- December 9, 2015
- Posted by: Kerry Tomlinson, Archer News
- Category: Posts with image
Researchers create a miniature temperature sensor that runs on radio waves and may change the way we live and work.
It’s the smallest temperature sensor in the world, a little larger than your average flea, and about half the size of your typical red ant.
And as BGR reports, this new creation by researchers at the Eindhoven University of Technology in the Netherlands needs no battery to operate.
The chip draws power from radio waves, and uses those same waves to communicate, BGR said.
“As a result, the chip doesn’t need a battery and never needs to be charged, representing a major leap forward for the Internet of Things and for electronics in general,” the report reads.

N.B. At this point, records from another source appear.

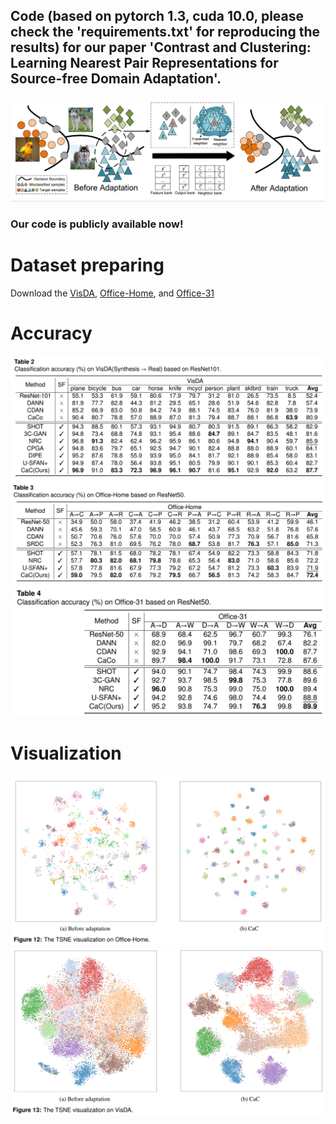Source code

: ## Code (based on pytorch 1.3, cuda 10.0, please check the 'requirements.txt' for reproducing the results) for our paper 'Contrast and Clustering: Learning Nearest Pair Representations for Source-free Domain Adaptation'.
![image](https://github.com/yukilulu/CaC/blob/main/CaC.png)
### Our code is publicly available now!
# Dataset preparing
Download the [VisDA](http://ai.bu.edu/visda-2017/),
[Office-Home](https://www.hemanthdv.org/officeHomeDataset.html), and
[Office-31](https://github.com/jindongwang/transferlearning/blob/master/data/dataset.md#office-31)
# Accuracy
![image](https://github.com/yukilulu/CaC/blob/main/img/visda.png)
![image](https://github.com/yukilulu/CaC/blob/main/img/oh.png)
![image](https://github.com/yukilulu/CaC/blob/main/img/o31.png)
# Visualization
![image](https://github.com/yukilulu/CaC/blob/main/img/tsne-oh.png)
![image](https://github.com/yukilulu/CaC/blob/main/img/tsne-visda.png)
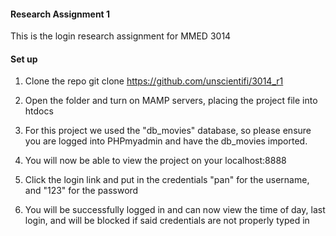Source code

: #### Research Assignment 1
This is the login research assignment for MMED 3014


#### Set up
1. Clone the repo
   git clone https://github.com/unscientifi/3014_r1

2. Open the folder and turn on MAMP servers, placing the project file into htdocs
  
3. For this project we used the "db_movies" database, so please ensure you are logged into PHPmyadmin and have the db_movies imported.

4. You will now be able to view the project on your localhost:8888

5. Click the login link and put in the credentials "pan" for the username, and "123" for the password

6. You will be successfully logged in and can now view the time of day, last login, and will be blocked if said credentials are not properly typed in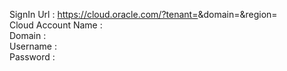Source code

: SignIn Url :  https://cloud.oracle.com/?tenant=<inject key="tenantdomainname" enableCopy="false"></inject>&domain=<inject key="aaddomain" enableCopy="false"></inject>&region=<inject key="resourcegroupregion" enableCopy="false"></inject></br>
Cloud Account Name :  <inject key="tenantdomainname"></inject></br>
Domain : <inject key="aaddomain"></inject></br>
Username : <inject key="AzureAdUserEmail"></inject></br>
Password : <inject key="AzureAdUserPassword"></inject></br>
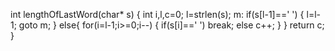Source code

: int lengthOfLastWord(char* s) {
    int i,l,c=0;
    l=strlen(s);
    m:
    if(s[l-1]==' ')
    {
        l=l-1;
        goto m;
    }
    else{
    for(i=l-1;i>=0;i--)
    {
        if(s[i]==' ')
        break;
        else
        c++; 
    }
    }
    return c;
}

This tiny device may have the power to save lives. Randy Cleland with Archer Security Group said some of the first applications could be temperature sensing for places where wires are not possible or practical.
“I foresee new environmental safety products for electric sector workers,” Cleland said. “Monitors pick up unsafe conditions to warn workers and supervisors.”
He suggested the sensors could make a new safety system for miners and other industrial workers.
“Disposable ones dropped throughout a coal pile and in coal bunkers would warn of hot spots,” Cleland explained. “Utility engineers will use ‘sticky’ sensor chips to measure and assess many equipment and system issues.”
You may also end up with the sensors in your own home, he said.
“On the customer side, these sensor chips will provide feedback advancing the capabilities of today’s WiFi-enabled thermostats and household appliances,” Cleland said.
Researchers think the same technology can be used to create other sensors that measure things like movement, light, humidity and more, BGR reported, and ultimately, the sensors could be “painted” onto walls.
Patrick C. Miller with Archer Security Group said we can expect more of these kinds of technological advances.
“Technology will eventually disappear,” he said. “This is not to say that our lives will be devoid of technology, but quite the opposite. We will be swimming in it.”
Miller said technologies will continue to be miniaturized, and will be embedded into virtually every aspect of our lives.
“These next-next-generation interconnected miniature sensors, actuators, etc., will be the fabric of things,” he added. “At some point, we will be able to bridge the organic gap and these ‘technologies’ will literally have lives of their own.”